- Directions for this task -
Reproduce the records exactly through the line with "comparing the results".

[Material for this exercise Boundary: Start]

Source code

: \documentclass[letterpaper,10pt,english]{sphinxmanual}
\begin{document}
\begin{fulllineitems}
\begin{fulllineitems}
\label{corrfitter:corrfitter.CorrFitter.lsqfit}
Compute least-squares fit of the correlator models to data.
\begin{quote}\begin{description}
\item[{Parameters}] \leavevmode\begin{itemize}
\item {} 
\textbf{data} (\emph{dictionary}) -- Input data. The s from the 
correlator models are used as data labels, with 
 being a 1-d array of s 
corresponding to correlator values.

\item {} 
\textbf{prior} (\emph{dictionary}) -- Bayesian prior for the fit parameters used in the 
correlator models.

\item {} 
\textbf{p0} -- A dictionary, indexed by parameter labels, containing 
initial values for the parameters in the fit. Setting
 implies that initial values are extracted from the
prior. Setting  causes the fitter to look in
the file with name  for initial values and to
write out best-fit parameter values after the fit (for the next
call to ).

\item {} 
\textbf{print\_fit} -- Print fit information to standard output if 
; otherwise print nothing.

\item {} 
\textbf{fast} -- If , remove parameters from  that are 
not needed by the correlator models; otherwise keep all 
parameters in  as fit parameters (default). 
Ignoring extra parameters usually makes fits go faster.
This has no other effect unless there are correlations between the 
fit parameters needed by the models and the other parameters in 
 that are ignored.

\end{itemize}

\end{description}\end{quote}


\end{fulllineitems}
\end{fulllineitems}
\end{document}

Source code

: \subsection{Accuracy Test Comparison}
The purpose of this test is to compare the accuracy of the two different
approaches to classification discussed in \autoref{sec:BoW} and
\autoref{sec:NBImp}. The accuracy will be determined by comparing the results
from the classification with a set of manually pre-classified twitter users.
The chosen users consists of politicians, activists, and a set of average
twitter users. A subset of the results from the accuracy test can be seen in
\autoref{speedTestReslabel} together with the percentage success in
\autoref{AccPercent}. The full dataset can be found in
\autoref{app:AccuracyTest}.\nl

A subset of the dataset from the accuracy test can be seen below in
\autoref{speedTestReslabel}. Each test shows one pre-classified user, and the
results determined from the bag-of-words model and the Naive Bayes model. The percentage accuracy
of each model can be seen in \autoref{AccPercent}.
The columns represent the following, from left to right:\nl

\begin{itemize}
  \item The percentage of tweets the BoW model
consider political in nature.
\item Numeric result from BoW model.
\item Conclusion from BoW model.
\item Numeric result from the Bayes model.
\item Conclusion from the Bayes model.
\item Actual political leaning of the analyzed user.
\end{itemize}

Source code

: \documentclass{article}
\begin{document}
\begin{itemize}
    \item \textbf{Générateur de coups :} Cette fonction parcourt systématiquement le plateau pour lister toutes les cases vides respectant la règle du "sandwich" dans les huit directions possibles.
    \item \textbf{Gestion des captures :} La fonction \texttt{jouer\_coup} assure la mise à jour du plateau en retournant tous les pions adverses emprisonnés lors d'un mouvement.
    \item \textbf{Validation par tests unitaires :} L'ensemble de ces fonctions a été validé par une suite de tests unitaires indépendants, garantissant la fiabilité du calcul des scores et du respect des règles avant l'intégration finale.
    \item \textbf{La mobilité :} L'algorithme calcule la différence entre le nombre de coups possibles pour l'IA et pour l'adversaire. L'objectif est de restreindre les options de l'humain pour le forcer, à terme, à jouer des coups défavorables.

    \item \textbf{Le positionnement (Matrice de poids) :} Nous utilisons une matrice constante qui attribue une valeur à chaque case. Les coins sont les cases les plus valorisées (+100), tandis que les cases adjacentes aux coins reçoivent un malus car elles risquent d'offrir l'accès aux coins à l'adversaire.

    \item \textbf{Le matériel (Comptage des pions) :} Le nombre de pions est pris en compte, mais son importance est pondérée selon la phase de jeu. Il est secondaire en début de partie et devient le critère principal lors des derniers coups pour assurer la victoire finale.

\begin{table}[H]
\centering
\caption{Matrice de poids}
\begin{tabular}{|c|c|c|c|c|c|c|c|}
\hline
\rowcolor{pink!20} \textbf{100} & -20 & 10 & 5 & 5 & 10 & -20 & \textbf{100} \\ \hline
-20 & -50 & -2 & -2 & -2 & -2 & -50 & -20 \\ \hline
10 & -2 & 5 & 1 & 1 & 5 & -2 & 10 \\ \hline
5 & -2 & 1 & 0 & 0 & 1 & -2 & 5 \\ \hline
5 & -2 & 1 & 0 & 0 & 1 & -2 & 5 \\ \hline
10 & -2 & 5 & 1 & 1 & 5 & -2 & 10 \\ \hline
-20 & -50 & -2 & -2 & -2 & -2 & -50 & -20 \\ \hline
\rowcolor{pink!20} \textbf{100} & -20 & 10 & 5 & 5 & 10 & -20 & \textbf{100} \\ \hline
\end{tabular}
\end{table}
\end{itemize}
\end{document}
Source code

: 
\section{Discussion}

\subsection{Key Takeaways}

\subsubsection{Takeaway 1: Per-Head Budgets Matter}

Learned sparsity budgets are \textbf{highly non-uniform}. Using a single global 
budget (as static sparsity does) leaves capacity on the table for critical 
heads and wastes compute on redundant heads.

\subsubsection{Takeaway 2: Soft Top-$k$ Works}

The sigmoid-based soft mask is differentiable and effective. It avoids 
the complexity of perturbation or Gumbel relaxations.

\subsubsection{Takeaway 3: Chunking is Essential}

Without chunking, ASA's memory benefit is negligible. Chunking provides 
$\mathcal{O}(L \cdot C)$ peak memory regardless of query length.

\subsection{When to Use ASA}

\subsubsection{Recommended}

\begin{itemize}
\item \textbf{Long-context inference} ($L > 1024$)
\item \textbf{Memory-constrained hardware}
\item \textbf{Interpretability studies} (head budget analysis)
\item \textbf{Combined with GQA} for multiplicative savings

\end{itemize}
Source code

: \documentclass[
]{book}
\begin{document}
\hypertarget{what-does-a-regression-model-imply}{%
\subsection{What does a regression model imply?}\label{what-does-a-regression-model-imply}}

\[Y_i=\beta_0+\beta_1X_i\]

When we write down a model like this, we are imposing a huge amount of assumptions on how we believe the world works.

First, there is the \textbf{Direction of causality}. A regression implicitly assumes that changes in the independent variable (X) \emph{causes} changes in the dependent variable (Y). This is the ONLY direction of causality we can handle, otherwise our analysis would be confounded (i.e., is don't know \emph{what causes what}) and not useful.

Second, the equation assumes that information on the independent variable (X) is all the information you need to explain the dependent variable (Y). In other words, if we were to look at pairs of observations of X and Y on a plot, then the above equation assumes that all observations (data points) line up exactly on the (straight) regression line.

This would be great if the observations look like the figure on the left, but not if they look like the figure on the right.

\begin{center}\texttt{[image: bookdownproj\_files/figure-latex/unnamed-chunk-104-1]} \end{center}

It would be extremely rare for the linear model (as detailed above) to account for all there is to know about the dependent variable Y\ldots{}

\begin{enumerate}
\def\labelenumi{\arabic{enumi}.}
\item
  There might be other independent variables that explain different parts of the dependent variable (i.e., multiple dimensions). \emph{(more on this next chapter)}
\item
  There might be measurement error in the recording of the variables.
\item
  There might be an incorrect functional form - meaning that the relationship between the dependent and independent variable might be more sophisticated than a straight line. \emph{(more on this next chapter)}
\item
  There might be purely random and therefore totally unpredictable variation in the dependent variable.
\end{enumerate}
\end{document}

[Material for this exercise Boundary: End]

- Written solution -
Source code

: \documentclass[letterpaper,10pt,english]{sphinxmanual}
\begin{document}
\begin{fulllineitems}
\begin{fulllineitems}
\label{corrfitter:corrfitter.CorrFitter.lsqfit}
Compute least-squares fit of the correlator models to data.
\begin{quote}\begin{description}
\item[{Parameters}] \leavevmode\begin{itemize}
\item {} 
\textbf{data} (\emph{dictionary}) -- Input data. The s from the 
correlator models are used as data labels, with 
 being a 1-d array of s 
corresponding to correlator values.

\item {} 
\textbf{prior} (\emph{dictionary}) -- Bayesian prior for the fit parameters used in the 
correlator models.

\item {} 
\textbf{p0} -- A dictionary, indexed by parameter labels, containing 
initial values for the parameters in the fit. Setting
 implies that initial values are extracted from the
prior. Setting  causes the fitter to look in
the file with name  for initial values and to
write out best-fit parameter values after the fit (for the next
call to ).

\item {} 
\textbf{print\_fit} -- Print fit information to standard output if 
; otherwise print nothing.

\item {} 
\textbf{fast} -- If , remove parameters from  that are 
not needed by the correlator models; otherwise keep all 
parameters in  as fit parameters (default). 
Ignoring extra parameters usually makes fits go faster.
This has no other effect unless there are correlations between the 
fit parameters needed by the models and the other parameters in 
 that are ignored.

\end{itemize}

\end{description}\end{quote}


\end{fulllineitems}
\end{fulllineitems}
\end{document}

Source code

: \subsection{Accuracy Test Comparison}
The purpose of this test is to compare the accuracy of the two different
approaches to classification discussed in \autoref{sec:BoW} and
\autoref{sec:NBImp}. The accuracy will be determined by comparing the results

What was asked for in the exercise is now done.